Tutorials:
- http://www.postgresqltutorial.com/
- https://www.postgresql.org/docs/11/tutorial-sql.html

Postgres jupyter kernel: https://github.com/bgschiller/postgres_kernel

pgspecial must be installed for running special command postgres command in this notebook

Use `sqlmagic` and set sqlmagic compatible uri

In [16]:
%load_ext sql

The sql extension is already loaded. To reload it, use:
  %reload_ext sql


# Initialisation

In [17]:
uri = "postgresql+psycopg2://postgres:postgres@db.postgres.app.com"

In [18]:
%sql {uri}

'Connected: postgres@None'

SQL for table deletion and creation

In [19]:
%sql select current_database()

 * postgresql+psycopg2://postgres:***@db.postgres.app.com
1 rows affected.


current_database
postgres


In [20]:
%%sql

SELECT * FROM pg_tables
WHERE schemaname NOT IN ('pg_catalog', 'information_schema');

 * postgresql+psycopg2://postgres:***@db.postgres.app.com
1 rows affected.


schemaname,tablename,tableowner,tablespace,hasindexes,hasrules,hastriggers,rowsecurity
public,country,postgres,,True,False,False,False


In [21]:
%%sql

DROP TABLE IF EXISTS Person;
DROP TABLE IF EXISTS Country;

 * postgresql+psycopg2://postgres:***@db.postgres.app.com
Done.
Done.


[]

# Create table

**Primary key**, auto-increment (see [post](https://chartio.com/resources/tutorials/how-to-define-an-auto-increment-primary-key-in-postgresql/)):
- usage of the SERIAL or BIGSERIAL data types when CREATING a new table.
- creating a custom SEQUENCE

In [22]:
%%sql

CREATE TABLE Country (
    country_id varchar(2) PRIMARY KEY,
    country_name varchar(255)
);

CREATE TABLE Person (
    person_id SERIAL PRIMARY KEY,
    person_first varchar(255),
    person_last varchar(255),
    country_id varchar(2) NOT NULL,
    FOREIGN KEY (country_id) REFERENCES Country(country_id),
    CON
);

 * postgresql+psycopg2://postgres:***@db.postgres.app.com
Done.
(psycopg2.errors.SyntaxError) syntax error at or near ")"
LINE 8: );
        ^

[SQL: CREATE TABLE Person (
    person_id SERIAL PRIMARY KEY,
    person_first varchar(255),
    person_last varchar(255),
    country_id varchar(2) NOT NULL,
    FOREIGN KEY (country_id) REFERENCES Country(country_id),
    CON
);]
(Background on this error at: http://sqlalche.me/e/f405)
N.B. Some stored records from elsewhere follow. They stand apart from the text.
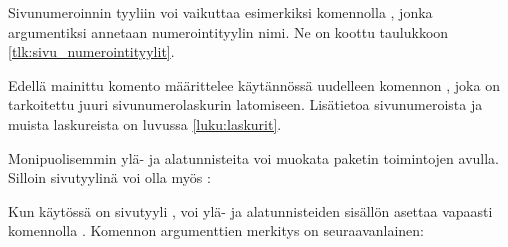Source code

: \begin{koodilohkosis}
{}        %
\end{koodilohkosis}

Sivunumeroinnin tyyliin voi vaikuttaa esimerkiksi komennolla
, jonka argumentiksi annetaan numerointityylin
nimi. Ne on koottu taulukkoon \ref{tlk:sivu_numerointityylit}.

\begin{koodilohkosis}
\end{koodilohkosis}

Edellä mainittu komento määrittelee käytännössä uudelleen komennon
, joka on tarkoitettu juuri sivunumerolaskurin
latomiseen. Lisätietoa sivunumeroista ja muista laskureista on luvussa
\ref{luku:laskurit}.


Monipuolisemmin ylä- ja alatunnisteita voi muokata paketin
 toimintojen avulla. Silloin
sivutyylinä voi olla myös :

\begin{koodilohkosis}
\usepackage{fancyhdr}
\pagestyle{fancy}
\end{koodilohkosis}

Kun käytössä on sivutyyli , voi ylä- ja alatunnisteiden
sisällön asettaa vapaasti komennolla . Komennon
argumenttien merkitys on seuraavanlainen:

\begin{koodilohkosis}
\end{koodilohkosis}

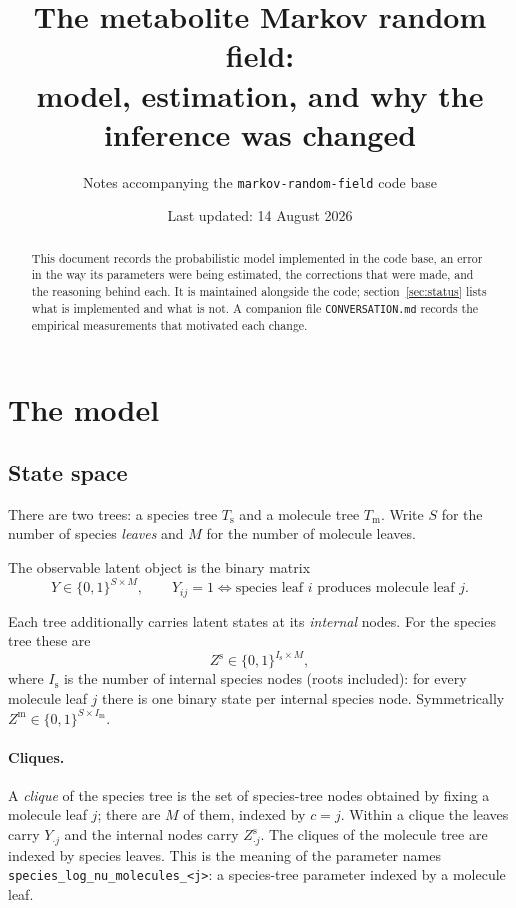 \documentclass[11pt,a4paper]{article}
\title{The metabolite Markov random field:\\
model, estimation, and why the inference was changed}
\author{Notes accompanying the \texttt{markov-random-field} code base}
\date{Last updated: 14 August 2026}
\newcommand{\Ys}{Y}
\newcommand{\Zs}{Z^{\mathrm{s}}}
\newcommand{\Zm}{Z^{\mathrm{m}}}
\begin{document}
\maketitle

\begin{abstract}
This document records the probabilistic model implemented in the code base, an error in the
way its parameters were being estimated, the corrections that were made, and the reasoning
behind each. It is maintained alongside the code; section~\ref{sec:status} lists what is
implemented and what is not. A companion file \texttt{CONVERSATION.md} records the
empirical measurements that motivated each change.
\end{abstract}

\tableofcontents

\section{The model}
\label{sec:model}

\subsection{State space}

There are two trees: a species tree $T_{\mathrm{s}}$ and a molecule tree $T_{\mathrm{m}}$.
Write $S$ for the number of species \emph{leaves} and $M$ for the number of molecule leaves.

The observable latent object is the binary matrix
\[
  \Ys \in \{0,1\}^{S \times M},
  \qquad
  \Ys_{ij} = 1 \iff \text{species leaf } i \text{ produces molecule leaf } j .
\]

Each tree additionally carries latent states at its \emph{internal} nodes. For the species
tree these are
\[
  \Zs \in \{0,1\}^{I_{\mathrm{s}} \times M},
\]
where $I_{\mathrm{s}}$ is the number of internal species nodes (roots included): for every
molecule leaf $j$ there is one binary state per internal species node. Symmetrically
$\Zm \in \{0,1\}^{S \times I_{\mathrm{m}}}$.

\paragraph{Cliques.} A \emph{clique} of the species tree is the set of species-tree nodes
obtained by fixing a molecule leaf $j$; there are $M$ of them, indexed by $c = j$. Within a
clique the leaves carry $\Ys_{\cdot j}$ and the internal nodes carry $\Zs_{\cdot j}$. The
cliques of the molecule tree are indexed by species leaves. This is the meaning of the
parameter names \texttt{species\_log\_nu\_molecules\_<j>}: a species-tree parameter indexed
by a molecule leaf.
\end{document}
View table list, either with postgres special command `\dt` or from *pg_catalog*

In [23]:
%%sql
\dt

 * postgresql+psycopg2://postgres:***@db.postgres.app.com
1 rows affected.


Schema,Name,Type,Owner
public,country,table,postgres


In [24]:
%%sql
DESCRIBE accounts;

 * postgresql+psycopg2://postgres:***@db.postgres.app.com
(psycopg2.errors.SyntaxError) syntax error at or near "DESCRIBE"
LINE 1: DESCRIBE accounts;
        ^

[SQL: DESCRIBE accounts;]
(Background on this error at: http://sqlalche.me/e/f405)


In [25]:
%%sql
SELECT * FROM pg_catalog.pg_tables
WHERE schemaname != 'pg_catalog'
AND schemaname != 'information_schema';

 * postgresql+psycopg2://postgres:***@db.postgres.app.com
1 rows affected.


schemaname,tablename,tableowner,tablespace,hasindexes,hasrules,hastriggers,rowsecurity
public,country,postgres,,True,False,False,False


# Insert rows

In [26]:
%%sql

INSERT INTO Country(country_id, country_name) 
VALUES 
('FR', 'France'),
('CU', 'CUBA');

 * postgresql+psycopg2://postgres:***@db.postgres.app.com
2 rows affected.


[]

The `pg_relation_size()` function returns the size of the table only, not included indexes or additional objects.

In [27]:
%%sql

SELECT pg_size_pretty(pg_relation_size('Country'));

 * postgresql+psycopg2://postgres:***@db.postgres.app.com
1 rows affected.


pg_size_pretty
8192 bytes


In [28]:
%%sql

INSERT INTO Person (person_first, person_last, country_id) 
VALUES 
('Napolean', 'Bonaparte', 'FR'),
('Luis','Alvarez', 'CU');

 * postgresql+psycopg2://postgres:***@db.postgres.app.com
(psycopg2.errors.UndefinedTable) relation "person" does not exist
LINE 1: INSERT INTO Person (person_first, person_last, country_id) 
                    ^

[SQL: INSERT INTO Person (person_first, person_last, country_id) 
VALUES 
('Napolean', 'Bonaparte', 'FR'),
('Luis','Alvarez', 'CU');]
(Background on this error at: http://sqlalche.me/e/f405)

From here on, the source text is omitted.